It was past my bedtime and as I went back to Facebook to comment on a reply to one of my posts, hit the home button instead and BAM! This was the message I saw posted on my friend John’s* page. I stopped for a second and said out loud “What the hell?? This must be a joke” but when I clicked his profile, I realized it was far from being a joke.

As I quickly scanned the page, I noticed several other posts and two things immediately jumped out at me: first, that one of the previous posts actually had the name of the woman John was planning on sleeping with during his 2 week break from military deployment. Second, the grammar was horrible and I know John was a pretty decent speller, plus these posts were written in ALL CAPS.

A light bulb turned on.

This wasn’t John writing this confession of his indiscretions or admissions of how badly he’s screwed things up. It was his wife.

That light bulb got a little brighter- Another UFT – Unauthorized Facebook Takeover.

Soon, everything started to make sense and the poor souls who were commenting and telling John to “take this mess off of his profile”, “pray for forgiveness” and “try working things out to salvage his family”, didn’t realize it wasn’t him until much later. In fact, it wasn’t until one of his male friends said “Uh… A man would never do anything like this and if he did, he would NOT mention any names. This must be his wife.”

We will never know why this woman needed to take it there or how in the world she gained access to his password, but its obvious that she sure as hell found whatever she was looking for. Access to all of the Facebook messages he had sent or received, seeing his plans with “several” women, including the one she outed (using her first AND last name) in a wall post. The wife had seen everything and made it a point to go through all of John’s previous wall posts as well.

So as I’m reading through 50+ comments to the fake confession, something else came to mind- the types of messages John would sometimes send to me.
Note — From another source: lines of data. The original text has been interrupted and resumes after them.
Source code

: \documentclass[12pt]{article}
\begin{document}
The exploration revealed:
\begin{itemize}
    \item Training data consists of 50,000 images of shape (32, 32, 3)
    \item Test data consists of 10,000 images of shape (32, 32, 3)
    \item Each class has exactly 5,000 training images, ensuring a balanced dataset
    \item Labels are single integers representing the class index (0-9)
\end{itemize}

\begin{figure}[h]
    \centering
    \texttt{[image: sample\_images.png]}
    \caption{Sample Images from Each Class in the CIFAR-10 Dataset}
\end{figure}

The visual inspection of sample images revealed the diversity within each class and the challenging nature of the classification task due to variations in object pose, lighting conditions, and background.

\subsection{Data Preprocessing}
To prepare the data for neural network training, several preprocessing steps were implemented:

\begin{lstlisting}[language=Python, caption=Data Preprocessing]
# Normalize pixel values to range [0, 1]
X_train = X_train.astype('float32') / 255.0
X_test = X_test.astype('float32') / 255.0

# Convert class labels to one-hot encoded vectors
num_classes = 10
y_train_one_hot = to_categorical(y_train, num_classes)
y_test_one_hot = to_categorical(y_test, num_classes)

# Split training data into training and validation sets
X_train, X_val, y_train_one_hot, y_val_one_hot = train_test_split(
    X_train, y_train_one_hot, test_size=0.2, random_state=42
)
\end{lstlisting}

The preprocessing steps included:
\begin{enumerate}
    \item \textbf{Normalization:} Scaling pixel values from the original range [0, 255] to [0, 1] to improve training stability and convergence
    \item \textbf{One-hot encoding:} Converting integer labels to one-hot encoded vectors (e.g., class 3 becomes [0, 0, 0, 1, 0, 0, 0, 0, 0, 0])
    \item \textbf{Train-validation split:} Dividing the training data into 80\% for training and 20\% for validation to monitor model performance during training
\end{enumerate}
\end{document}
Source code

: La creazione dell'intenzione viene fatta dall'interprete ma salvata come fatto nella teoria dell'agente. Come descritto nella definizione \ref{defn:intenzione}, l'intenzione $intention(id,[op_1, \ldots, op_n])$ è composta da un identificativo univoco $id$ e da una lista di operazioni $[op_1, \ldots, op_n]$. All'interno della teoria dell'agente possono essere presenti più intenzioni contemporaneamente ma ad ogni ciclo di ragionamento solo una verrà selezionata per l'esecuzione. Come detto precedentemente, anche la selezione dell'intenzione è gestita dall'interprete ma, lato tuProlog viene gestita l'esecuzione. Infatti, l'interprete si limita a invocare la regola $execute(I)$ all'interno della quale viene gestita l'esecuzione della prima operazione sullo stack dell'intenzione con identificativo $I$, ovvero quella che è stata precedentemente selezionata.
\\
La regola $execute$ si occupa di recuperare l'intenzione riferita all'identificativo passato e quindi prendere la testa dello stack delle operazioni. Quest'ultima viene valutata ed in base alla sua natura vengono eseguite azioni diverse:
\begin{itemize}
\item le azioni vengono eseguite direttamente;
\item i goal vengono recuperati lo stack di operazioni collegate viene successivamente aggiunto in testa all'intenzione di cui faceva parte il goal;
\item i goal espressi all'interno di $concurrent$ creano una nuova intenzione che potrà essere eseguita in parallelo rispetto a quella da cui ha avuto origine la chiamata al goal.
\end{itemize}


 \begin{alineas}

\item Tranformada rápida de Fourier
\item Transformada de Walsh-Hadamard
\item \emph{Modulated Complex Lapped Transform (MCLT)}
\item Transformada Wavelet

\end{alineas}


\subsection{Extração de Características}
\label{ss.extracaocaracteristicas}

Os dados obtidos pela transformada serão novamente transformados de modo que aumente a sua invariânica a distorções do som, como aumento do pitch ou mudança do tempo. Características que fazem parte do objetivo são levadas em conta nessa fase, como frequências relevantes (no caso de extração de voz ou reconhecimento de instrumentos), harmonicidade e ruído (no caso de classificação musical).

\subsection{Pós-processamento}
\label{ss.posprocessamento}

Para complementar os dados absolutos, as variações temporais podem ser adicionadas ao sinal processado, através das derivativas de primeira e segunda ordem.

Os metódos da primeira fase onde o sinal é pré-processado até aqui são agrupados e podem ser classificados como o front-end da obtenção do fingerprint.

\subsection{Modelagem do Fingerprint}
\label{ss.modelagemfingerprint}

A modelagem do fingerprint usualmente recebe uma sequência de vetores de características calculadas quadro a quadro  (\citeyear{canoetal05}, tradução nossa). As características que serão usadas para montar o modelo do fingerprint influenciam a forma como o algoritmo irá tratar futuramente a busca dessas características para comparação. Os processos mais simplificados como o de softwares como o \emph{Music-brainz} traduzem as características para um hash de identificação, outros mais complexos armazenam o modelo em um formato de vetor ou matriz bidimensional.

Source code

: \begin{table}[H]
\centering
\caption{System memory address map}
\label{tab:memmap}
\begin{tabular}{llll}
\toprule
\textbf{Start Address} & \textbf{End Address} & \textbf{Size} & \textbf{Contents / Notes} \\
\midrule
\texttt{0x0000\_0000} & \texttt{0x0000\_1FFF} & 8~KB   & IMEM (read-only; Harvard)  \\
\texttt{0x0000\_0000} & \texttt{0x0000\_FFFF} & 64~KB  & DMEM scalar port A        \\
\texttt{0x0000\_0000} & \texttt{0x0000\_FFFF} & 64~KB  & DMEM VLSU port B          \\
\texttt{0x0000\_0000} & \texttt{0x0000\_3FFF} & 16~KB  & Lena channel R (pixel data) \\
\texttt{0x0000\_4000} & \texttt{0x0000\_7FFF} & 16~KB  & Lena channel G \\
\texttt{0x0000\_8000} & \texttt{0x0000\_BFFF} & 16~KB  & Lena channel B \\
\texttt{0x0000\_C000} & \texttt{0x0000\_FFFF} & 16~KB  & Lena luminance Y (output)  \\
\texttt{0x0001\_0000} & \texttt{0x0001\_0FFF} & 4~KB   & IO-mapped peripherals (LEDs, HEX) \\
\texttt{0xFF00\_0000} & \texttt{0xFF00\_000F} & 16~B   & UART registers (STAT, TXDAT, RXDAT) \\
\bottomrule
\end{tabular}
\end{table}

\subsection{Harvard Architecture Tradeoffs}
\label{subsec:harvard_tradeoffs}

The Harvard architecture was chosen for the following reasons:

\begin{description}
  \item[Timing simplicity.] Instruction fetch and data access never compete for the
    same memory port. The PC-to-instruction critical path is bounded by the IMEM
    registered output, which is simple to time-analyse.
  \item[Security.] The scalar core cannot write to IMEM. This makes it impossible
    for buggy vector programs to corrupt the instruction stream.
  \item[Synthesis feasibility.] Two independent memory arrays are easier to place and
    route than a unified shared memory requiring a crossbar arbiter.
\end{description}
For a married man or one who is in a committed relationship, he was a little too friendly at times for me. Such that he wasn’t that far from being the next in line for deletion, but once I ignored him enough time, he got the message that I was not entertaining whatever he was trying to develop via Facebook.

Light bulb is burning pretty warm right now. Is this how he started with this woman or the other women? A “Wow, you look sexy in that new photo” or “You make a brother weak in the knees looking at you; not the types of messages I would consider innocent banter. I wondered what she thought of his messages to me?

There are so many other things that come to mind and yes, the bottom line is that he c-h-e-a-t-e-d.

John was, as his wife posted “weak”, and used Facebook as a catalyst for being unfaithful. While several of his friends commented that no one should be judging him unless they were God, I’m not understanding where the judgment comes in. For three years, he had been unfaithful to his wife and while she’s waiting for her honey to return home from somewhere in the middle east, John is making plans for a fluid exchange festival with another woman. Who’s judging? Its wrong, period.

This man may have thought his messages to lord know how many women were innocent, when in reality he was committing the act of cyber cheating.

Did Facebook really enable John to cheat more easily than if he was NOT on there? Oh hell yes! A man in the military who often, has more time on his hands to just surf and browse for women’s profiles? Yes, Facebook makes it easier. People are more accessible and it is easy to do and for some reason, I think people who initiate, plan and follow through on cheating somehow think they’re invincible.

The Guilty Party: John, the cheater.

He was weak and demonstrated a lack of good judgment and of course, completely ruined the concepts associated with his wedding vows. You know the silly little things like being FAITHFUL, COMMITMENT and TRUST.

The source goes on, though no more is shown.